You are either with us, or you are against us: either aligned with the 'nuke the bastards' racists or with the hopelessly naive peace campaigners, who think that 'war solves nothing' but that holding up the traffic for ten minutes solves all sorts of things. Everything is black and white and we have to make a choice. Either 'They have tainted souls' or else 'Don't attack Iraq!'
It would have given this article a nice, punchy conclusion if I could say 'So I went and joined the sit down protest in Millennium square' but unfortunately my commitment to this column doesn't run to getting arrested. But I did smile at the protestors as I walked past.

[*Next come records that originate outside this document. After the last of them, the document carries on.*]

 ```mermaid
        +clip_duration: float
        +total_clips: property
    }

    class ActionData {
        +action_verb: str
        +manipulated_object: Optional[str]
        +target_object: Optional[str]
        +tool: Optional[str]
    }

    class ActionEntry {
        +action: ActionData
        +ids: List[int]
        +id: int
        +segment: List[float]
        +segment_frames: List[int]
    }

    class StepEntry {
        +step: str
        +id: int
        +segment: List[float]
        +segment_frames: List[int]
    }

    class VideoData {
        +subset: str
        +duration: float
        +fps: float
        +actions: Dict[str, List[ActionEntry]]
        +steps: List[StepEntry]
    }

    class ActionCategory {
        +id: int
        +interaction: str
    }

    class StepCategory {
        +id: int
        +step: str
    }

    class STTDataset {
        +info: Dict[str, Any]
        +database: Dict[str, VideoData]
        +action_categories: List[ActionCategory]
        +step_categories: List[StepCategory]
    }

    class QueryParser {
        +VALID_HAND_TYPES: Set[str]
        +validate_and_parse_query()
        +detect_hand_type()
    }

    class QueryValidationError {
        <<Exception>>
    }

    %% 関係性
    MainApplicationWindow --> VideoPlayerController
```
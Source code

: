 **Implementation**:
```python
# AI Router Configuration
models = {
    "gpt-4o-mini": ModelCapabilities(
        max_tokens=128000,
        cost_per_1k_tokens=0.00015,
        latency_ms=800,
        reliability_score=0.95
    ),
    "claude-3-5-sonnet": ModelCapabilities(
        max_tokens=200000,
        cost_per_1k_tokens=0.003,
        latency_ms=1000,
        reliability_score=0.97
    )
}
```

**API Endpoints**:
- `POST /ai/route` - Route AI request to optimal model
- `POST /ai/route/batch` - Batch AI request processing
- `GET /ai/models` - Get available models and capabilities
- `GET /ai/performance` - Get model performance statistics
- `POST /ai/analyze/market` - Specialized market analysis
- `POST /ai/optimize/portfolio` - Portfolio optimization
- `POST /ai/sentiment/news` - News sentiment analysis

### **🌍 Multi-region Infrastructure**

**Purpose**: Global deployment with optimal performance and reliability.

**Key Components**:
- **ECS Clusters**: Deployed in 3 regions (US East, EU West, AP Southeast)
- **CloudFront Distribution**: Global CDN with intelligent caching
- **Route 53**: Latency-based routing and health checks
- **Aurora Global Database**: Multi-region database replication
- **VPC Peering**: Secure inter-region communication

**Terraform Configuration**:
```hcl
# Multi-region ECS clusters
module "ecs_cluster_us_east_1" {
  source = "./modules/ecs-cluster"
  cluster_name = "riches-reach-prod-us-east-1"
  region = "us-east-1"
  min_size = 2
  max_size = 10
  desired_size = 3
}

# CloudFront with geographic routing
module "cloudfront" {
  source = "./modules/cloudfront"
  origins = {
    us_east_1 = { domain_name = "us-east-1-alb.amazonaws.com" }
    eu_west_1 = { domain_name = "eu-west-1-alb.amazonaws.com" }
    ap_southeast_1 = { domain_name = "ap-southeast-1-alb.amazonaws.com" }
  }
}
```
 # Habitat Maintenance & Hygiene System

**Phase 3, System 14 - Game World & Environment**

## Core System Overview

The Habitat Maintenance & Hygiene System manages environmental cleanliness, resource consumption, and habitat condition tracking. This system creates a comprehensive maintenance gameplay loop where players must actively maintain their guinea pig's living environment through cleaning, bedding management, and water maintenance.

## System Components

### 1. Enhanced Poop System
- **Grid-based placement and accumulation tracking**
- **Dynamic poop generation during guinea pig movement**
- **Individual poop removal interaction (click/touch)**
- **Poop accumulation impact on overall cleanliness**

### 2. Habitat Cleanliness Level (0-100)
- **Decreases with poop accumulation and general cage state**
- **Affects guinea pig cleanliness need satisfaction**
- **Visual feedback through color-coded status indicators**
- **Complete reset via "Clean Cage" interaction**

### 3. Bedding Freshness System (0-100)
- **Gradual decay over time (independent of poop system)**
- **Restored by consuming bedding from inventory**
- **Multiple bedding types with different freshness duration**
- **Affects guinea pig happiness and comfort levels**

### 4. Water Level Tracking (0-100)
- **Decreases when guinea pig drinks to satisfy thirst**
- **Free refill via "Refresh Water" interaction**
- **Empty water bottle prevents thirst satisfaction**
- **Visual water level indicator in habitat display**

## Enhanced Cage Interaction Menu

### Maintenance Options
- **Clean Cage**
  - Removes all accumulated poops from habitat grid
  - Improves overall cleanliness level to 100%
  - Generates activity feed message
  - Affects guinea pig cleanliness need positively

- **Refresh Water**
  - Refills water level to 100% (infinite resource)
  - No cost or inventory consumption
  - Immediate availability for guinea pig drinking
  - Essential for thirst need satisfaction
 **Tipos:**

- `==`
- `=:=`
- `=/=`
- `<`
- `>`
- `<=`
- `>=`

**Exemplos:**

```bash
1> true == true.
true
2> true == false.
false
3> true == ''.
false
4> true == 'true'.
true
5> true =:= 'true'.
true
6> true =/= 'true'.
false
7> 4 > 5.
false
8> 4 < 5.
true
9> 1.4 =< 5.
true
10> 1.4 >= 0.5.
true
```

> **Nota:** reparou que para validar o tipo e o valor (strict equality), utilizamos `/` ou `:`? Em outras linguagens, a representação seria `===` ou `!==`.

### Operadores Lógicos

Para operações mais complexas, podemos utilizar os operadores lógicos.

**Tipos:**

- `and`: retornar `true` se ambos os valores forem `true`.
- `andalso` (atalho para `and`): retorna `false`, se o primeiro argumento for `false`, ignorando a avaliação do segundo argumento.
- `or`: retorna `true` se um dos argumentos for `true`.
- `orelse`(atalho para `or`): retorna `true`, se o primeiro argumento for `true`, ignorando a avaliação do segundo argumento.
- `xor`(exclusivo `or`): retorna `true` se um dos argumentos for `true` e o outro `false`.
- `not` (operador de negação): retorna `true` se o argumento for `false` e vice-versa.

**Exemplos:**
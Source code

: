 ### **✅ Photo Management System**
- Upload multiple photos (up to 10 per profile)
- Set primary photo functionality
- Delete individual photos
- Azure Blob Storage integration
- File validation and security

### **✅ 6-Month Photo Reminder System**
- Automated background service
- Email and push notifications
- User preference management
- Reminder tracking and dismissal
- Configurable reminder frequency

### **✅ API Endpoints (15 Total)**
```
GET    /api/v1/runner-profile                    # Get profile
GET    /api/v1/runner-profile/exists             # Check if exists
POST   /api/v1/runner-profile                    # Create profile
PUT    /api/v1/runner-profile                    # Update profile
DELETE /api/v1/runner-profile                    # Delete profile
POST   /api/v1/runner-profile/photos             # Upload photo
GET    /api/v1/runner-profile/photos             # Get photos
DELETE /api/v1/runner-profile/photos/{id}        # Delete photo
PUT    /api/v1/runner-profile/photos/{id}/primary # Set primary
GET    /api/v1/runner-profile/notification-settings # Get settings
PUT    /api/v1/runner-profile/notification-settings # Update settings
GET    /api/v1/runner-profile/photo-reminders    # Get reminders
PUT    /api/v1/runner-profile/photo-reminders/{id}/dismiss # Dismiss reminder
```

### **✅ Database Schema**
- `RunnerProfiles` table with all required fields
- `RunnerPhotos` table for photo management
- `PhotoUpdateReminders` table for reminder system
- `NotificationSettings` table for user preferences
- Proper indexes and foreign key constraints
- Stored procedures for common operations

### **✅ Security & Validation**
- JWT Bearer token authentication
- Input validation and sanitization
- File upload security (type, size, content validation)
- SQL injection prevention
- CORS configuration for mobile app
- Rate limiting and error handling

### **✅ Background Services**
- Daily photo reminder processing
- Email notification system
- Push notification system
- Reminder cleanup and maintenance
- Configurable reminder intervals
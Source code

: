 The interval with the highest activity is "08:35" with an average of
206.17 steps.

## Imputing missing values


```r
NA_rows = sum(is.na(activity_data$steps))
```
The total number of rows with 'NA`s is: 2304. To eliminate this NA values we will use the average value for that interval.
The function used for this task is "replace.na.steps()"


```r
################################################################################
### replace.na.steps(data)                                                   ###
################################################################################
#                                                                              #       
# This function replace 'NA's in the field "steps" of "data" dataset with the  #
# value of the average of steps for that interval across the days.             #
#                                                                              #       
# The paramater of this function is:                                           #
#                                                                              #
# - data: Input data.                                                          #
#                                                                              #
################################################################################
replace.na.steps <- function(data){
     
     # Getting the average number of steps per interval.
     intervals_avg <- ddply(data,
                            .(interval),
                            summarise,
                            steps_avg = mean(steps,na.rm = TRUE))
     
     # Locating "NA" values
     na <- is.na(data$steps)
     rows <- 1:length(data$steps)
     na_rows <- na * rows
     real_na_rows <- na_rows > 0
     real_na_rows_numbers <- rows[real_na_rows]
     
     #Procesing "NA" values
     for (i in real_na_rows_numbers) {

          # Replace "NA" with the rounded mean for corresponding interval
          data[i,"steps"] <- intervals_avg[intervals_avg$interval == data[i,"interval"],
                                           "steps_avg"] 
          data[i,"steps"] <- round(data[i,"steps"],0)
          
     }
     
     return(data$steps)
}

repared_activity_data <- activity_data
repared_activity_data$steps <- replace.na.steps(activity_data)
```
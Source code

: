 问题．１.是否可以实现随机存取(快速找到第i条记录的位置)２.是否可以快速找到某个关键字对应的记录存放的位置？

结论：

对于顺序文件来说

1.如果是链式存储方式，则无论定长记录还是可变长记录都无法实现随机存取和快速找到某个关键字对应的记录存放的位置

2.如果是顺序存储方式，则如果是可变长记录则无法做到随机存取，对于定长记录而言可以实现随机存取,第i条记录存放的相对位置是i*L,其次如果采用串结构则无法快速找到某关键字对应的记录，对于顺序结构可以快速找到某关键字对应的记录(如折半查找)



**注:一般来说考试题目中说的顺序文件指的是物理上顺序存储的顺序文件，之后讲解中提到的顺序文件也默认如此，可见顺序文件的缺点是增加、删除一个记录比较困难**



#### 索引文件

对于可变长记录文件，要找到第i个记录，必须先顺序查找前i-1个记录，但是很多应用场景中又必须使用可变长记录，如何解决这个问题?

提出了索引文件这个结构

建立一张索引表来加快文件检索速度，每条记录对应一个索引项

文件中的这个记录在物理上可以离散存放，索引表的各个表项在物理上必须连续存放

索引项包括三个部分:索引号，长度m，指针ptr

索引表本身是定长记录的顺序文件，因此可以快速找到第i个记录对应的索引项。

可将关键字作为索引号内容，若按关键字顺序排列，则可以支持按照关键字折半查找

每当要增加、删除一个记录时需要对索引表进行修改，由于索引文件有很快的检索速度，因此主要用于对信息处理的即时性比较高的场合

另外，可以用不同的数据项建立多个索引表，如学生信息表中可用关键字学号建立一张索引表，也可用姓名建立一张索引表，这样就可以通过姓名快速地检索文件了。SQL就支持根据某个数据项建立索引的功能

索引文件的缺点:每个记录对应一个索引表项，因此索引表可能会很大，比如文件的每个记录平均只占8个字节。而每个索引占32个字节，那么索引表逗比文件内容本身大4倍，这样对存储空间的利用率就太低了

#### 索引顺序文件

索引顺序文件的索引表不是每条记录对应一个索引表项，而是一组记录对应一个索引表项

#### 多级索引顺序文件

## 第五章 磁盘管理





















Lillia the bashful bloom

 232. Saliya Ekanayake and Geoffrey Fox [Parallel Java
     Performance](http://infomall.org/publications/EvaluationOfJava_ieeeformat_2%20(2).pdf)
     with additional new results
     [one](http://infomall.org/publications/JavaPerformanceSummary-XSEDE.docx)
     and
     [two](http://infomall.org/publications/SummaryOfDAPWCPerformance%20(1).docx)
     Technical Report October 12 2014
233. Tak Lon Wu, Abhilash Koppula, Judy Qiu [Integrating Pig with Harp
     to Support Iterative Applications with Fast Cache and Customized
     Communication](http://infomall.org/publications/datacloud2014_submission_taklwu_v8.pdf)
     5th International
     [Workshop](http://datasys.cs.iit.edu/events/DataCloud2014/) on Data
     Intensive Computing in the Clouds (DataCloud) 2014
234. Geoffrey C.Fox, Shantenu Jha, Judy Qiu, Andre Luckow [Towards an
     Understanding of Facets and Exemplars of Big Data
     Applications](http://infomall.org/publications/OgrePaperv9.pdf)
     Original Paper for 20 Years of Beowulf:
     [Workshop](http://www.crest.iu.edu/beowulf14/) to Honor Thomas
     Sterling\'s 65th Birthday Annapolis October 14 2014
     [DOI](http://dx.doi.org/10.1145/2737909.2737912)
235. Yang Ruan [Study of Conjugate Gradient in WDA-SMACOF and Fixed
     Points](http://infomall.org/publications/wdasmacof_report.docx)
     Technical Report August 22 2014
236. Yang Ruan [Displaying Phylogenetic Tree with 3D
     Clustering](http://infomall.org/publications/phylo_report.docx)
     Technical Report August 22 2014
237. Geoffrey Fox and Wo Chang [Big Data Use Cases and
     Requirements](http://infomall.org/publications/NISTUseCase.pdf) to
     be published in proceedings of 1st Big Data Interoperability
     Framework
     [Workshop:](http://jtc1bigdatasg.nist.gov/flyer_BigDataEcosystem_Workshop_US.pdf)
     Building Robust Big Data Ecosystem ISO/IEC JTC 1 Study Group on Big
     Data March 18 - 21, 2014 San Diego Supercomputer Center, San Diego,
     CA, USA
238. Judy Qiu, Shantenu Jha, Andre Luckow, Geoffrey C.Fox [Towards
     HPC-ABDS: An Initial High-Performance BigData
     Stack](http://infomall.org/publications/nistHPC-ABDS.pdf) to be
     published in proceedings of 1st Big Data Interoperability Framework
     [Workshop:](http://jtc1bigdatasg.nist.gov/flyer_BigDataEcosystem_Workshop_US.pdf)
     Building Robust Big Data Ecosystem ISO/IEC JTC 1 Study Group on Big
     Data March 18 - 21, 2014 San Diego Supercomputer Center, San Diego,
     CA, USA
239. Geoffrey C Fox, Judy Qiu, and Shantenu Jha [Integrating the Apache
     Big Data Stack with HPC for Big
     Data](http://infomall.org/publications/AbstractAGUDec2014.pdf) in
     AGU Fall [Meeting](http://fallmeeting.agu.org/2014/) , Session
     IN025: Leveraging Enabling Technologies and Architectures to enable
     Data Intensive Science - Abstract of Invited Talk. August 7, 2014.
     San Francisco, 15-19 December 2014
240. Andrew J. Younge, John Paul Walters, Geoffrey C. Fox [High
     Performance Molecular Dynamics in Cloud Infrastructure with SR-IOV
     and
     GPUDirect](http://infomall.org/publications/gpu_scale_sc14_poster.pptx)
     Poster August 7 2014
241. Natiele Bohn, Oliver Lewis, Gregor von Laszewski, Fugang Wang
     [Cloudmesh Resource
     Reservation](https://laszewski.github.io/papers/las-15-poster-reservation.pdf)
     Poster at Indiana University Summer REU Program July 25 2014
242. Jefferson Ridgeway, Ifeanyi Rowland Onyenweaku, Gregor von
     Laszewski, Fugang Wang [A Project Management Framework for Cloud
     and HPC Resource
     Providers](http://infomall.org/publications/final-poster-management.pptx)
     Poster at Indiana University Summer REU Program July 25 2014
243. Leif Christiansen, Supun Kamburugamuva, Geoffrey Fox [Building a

Not in my name, Tony. Not in my name





[1]I saw footage of a US tank in the gulf with the legend 'Attitude Adjuster' written on its barrel. I believe that this is how American school -teachers traditionally label their canes.
[2] The other time was a football match in 1968; and we tend to get the two events confused.
[3] Julie Burchall, a totally round the bend columnist in the Guardian describes the peace campaigners as "pro-Saddam" and argues that they oppose the war because they are are sexually attracted to Saddam Hussien.